Data:

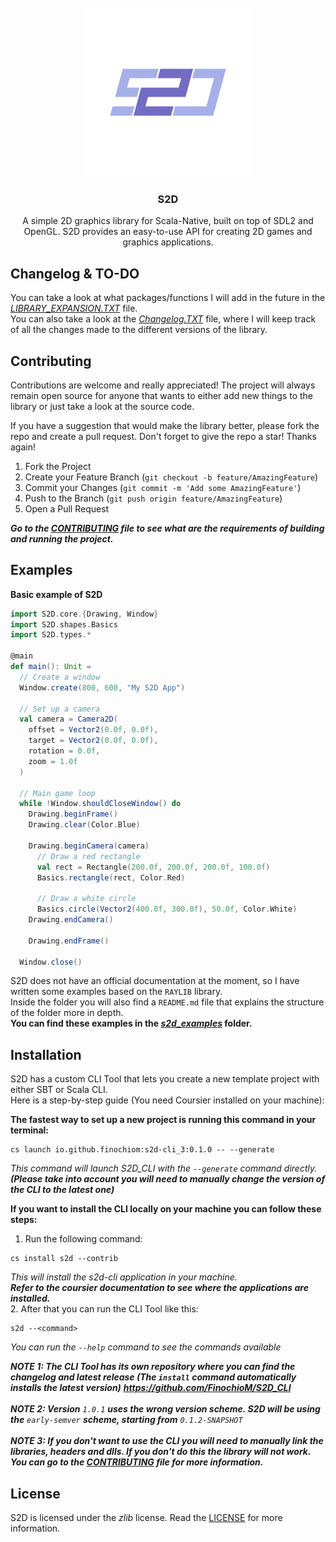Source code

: <br />
<div align="center">
  <a href="https://github.com/FinochioM/S2D">
    <img src="images/S2D-logo.svg" alt="Logo" width="270" height="270">
  </a>

  <h3 align="center">S2D</h3>

  <p align="center">
    A simple 2D graphics library for Scala-Native, built on top of SDL2 and OpenGL. S2D provides an easy-to-use API for creating 2D games and graphics applications.
    <br />
  </p>
</div>

## Changelog & TO-DO
You can take a look at what packages/functions I will add in the future in the _[LIBRARY_EXPANSION.TXT](https://github.com/FinochioM/S2D/blob/master/LIBRARY_EXPANSION.txt)_ file.
</br> You can also take a look at the _[Changelog.TXT](https://github.com/FinochioM/S2D/blob/master/Changelog.txt)_ file, where I will keep track of all the changes made to the different versions of the library.

## Contributing
Contributions are welcome and really appreciated! The project will always remain open source for anyone that wants to either add new things to the library or just take a look at the source code.

If you have a suggestion that would make the library better, please fork the repo and create a pull request.
Don't forget to give the repo a star! Thanks again!

1. Fork the Project
2. Create your Feature Branch (`git checkout -b feature/AmazingFeature`)
3. Commit your Changes (`git commit -m 'Add some AmazingFeature'`)
4. Push to the Branch (`git push origin feature/AmazingFeature`)
5. Open a Pull Request

_**Go to the _[CONTRIBUTING](https://github.com/FinochioM/S2D/blob/master/.github/CONTRIBUTING.md)_ file to see what are the requirements of building and running the project.**_

## Examples
**Basic example of S2D**

```scala
import S2D.core.{Drawing, Window}
import S2D.shapes.Basics
import S2D.types.*

@main
def main(): Unit =
  // Create a window
  Window.create(800, 600, "My S2D App")

  // Set up a camera
  val camera = Camera2D(
    offset = Vector2(0.0f, 0.0f),
    target = Vector2(0.0f, 0.0f),
    rotation = 0.0f,
    zoom = 1.0f
  )

  // Main game loop
  while !Window.shouldCloseWindow() do
    Drawing.beginFrame()
    Drawing.clear(Color.Blue)

    Drawing.beginCamera(camera)
      // Draw a red rectangle
      val rect = Rectangle(200.0f, 200.0f, 200.0f, 100.0f)
      Basics.rectangle(rect, Color.Red)
      
      // Draw a white circle
      Basics.circle(Vector2(400.0f, 300.0f), 50.0f, Color.White)
    Drawing.endCamera()

    Drawing.endFrame()

  Window.close()
```
S2D does not have an official documentation at the moment, so I have written some examples based on the `RAYLIB` library. <br>
Inside the folder you will also find a `README.md` file that explains the structure of the folder more in depth.<br>
**You can find these examples in the _[s2d_examples](https://github.com/FinochioM/S2D/tree/master/s2d_examples)_ folder.**

## Installation
S2D has a custom CLI Tool that lets you create a new template project with either SBT or Scala CLI.<br>
Here is a step-by-step guide (You need Coursier installed on your machine):

**The fastest way to set up a new project is running this command in your terminal:**

```
cs launch io.github.finochiom:s2d-cli_3:0.1.0 -- --generate
```

_This command will launch S2D_CLI with the `--generate` command directly. **(Please take into account you will need to manually change the version of the CLI to the latest one)**_

**If you want to install the CLI locally on your machine you can follow these steps:**
1. Run the following command:
```
cs install s2d --contrib
```
_This will install the s2d-cli application in your machine. <br>**Refer to the coursier documentation to see where the applications are installed.**_<br>
2. After that you can run the CLI Tool like this:
```
s2d --<command>
```
_You can run the `--help` command to see the commands available_

_**NOTE 1: The CLI Tool has its own repository where you can find the changelog and latest release (The `install` command automatically installs the latest version)** **https://github.com/FinochioM/S2D_CLI**_
<br>
<br>
_**NOTE 2: Version** `1.0.1` **uses the wrong version scheme. S2D will be using the** `early-semver` **scheme, starting from** `0.1.2-SNAPSHOT`_
<br>
<br>
_**NOTE 3: If you don't want to use the CLI you will need to manually link the libraries, headers and dlls. If you don't do this the library will not work. You can go to the _[CONTRIBUTING](https://github.com/FinochioM/S2D/blob/master/.github/CONTRIBUTING.md)_ file for more information.**_
## License
S2D is licensed under the *zlib* license. Read the [LICENSE](https://github.com/FinochioM/S2D/blob/master/LICENSE) for more information.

Task prompt:
Would you please reproduce verbatim the run of lines that opens the listing and ends with the line holding "## Changelog & TO-DO", and only that run, leaving every picture out?

Result:
Source code

: <br />
<div align="center">
  <a href="https://github.com/FinochioM/S2D">
    <img src="images/S2D-logo.svg" alt="Logo" width="270" height="270">
  </a>

  <h3 align="center">S2D</h3>

  <p align="center">
    A simple 2D graphics library for Scala-Native, built on top of SDL2 and OpenGL. S2D provides an easy-to-use API for creating 2D games and graphics applications.
    <br />
  </p>
</div>

## Changelog & TO-DO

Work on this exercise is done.